Try it =
The data below is to be repeated in full, exactly as given.

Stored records

======

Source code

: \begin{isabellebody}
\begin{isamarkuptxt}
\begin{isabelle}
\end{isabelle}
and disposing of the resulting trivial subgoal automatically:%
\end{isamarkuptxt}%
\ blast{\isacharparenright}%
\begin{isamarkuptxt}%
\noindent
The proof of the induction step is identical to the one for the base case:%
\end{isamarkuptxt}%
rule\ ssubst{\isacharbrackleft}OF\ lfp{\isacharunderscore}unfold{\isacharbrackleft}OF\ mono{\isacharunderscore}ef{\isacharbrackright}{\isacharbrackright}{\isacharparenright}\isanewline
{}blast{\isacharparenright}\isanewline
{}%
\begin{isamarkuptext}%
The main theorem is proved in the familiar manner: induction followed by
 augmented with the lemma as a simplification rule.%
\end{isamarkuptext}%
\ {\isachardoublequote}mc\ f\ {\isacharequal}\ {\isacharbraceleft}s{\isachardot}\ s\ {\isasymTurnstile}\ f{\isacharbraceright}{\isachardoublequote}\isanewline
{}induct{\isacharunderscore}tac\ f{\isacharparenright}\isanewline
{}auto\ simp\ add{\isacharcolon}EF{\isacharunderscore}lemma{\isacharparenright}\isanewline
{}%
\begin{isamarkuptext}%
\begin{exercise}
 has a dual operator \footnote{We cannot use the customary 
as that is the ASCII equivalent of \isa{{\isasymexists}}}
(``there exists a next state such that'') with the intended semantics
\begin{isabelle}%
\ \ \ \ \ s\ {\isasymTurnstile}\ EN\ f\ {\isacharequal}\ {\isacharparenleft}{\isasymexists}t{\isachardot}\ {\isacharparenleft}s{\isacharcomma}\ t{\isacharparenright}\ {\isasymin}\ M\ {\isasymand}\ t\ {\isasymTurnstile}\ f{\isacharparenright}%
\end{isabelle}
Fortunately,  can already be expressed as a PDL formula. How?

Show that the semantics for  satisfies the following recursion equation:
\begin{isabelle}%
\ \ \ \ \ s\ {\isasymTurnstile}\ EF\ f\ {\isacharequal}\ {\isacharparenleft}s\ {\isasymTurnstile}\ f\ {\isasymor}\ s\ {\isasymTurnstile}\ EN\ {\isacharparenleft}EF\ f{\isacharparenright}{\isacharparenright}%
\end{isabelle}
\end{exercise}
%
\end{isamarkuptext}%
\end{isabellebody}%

======

Output of the exercise =
Source code

: \begin{isabellebody}
\begin{isamarkuptxt}
\begin{isabelle}
\end{isabelle}
and disposing of the resulting trivial subgoal automatically:%
\end{isamarkuptxt}%
\ blast{\isacharparenright}%
\begin{isamarkuptxt}%
\noindent
The proof of the induction step is identical to the one for the base case:%
\end{isamarkuptxt}%
rule\ ssubst{\isacharbrackleft}OF\ lfp{\isacharunderscore}unfold{\isacharbrackleft}OF\ mono{\isacharunderscore}ef{\isacharbrackright}{\isacharbrackright}{\isacharparenright}\isanewline
{}blast{\isacharparenright}\isanewline
{}%
\begin{isamarkuptext}%
The main theorem is proved in the familiar manner: induction followed by
 augmented with the lemma as a simplification rule.%
\end{isamarkuptext}%
\ {\isachardoublequote}mc\ f\ {\isacharequal}\ {\isacharbraceleft}s{\isachardot}\ s\ {\isasymTurnstile}\ f{\isacharbraceright}{\isachardoublequote}\isanewline
{}induct{\isacharunderscore}tac\ f{\isacharparenright}\isanewline
{}auto\ simp\ add{\isacharcolon}EF{\isacharunderscore}lemma{\isacharparenright}\isanewline
{}%
\begin{isamarkuptext}%
\begin{exercise}
 has a dual operator \footnote{We cannot use the customary 
as that is the ASCII equivalent of \isa{{\isasymexists}}}
(``there exists a next state such that'') with the intended semantics
\begin{isabelle}%
\ \ \ \ \ s\ {\isasymTurnstile}\ EN\ f\ {\isacharequal}\ {\isacharparenleft}{\isasymexists}t{\isachardot}\ {\isacharparenleft}s{\isacharcomma}\ t{\isacharparenright}\ {\isasymin}\ M\ {\isasymand}\ t\ {\isasymTurnstile}\ f{\isacharparenright}%
\end{isabelle}
Fortunately,  can already be expressed as a PDL formula. How?

Show that the semantics for  satisfies the following recursion equation:
\begin{isabelle}%
\ \ \ \ \ s\ {\isasymTurnstile}\ EF\ f\ {\isacharequal}\ {\isacharparenleft}s\ {\isasymTurnstile}\ f\ {\isasymor}\ s\ {\isasymTurnstile}\ EN\ {\isacharparenleft}EF\ f{\isacharparenright}{\isacharparenright}%
\end{isabelle}
\end{exercise}
%
\end{isamarkuptext}%
\end{isabellebody}%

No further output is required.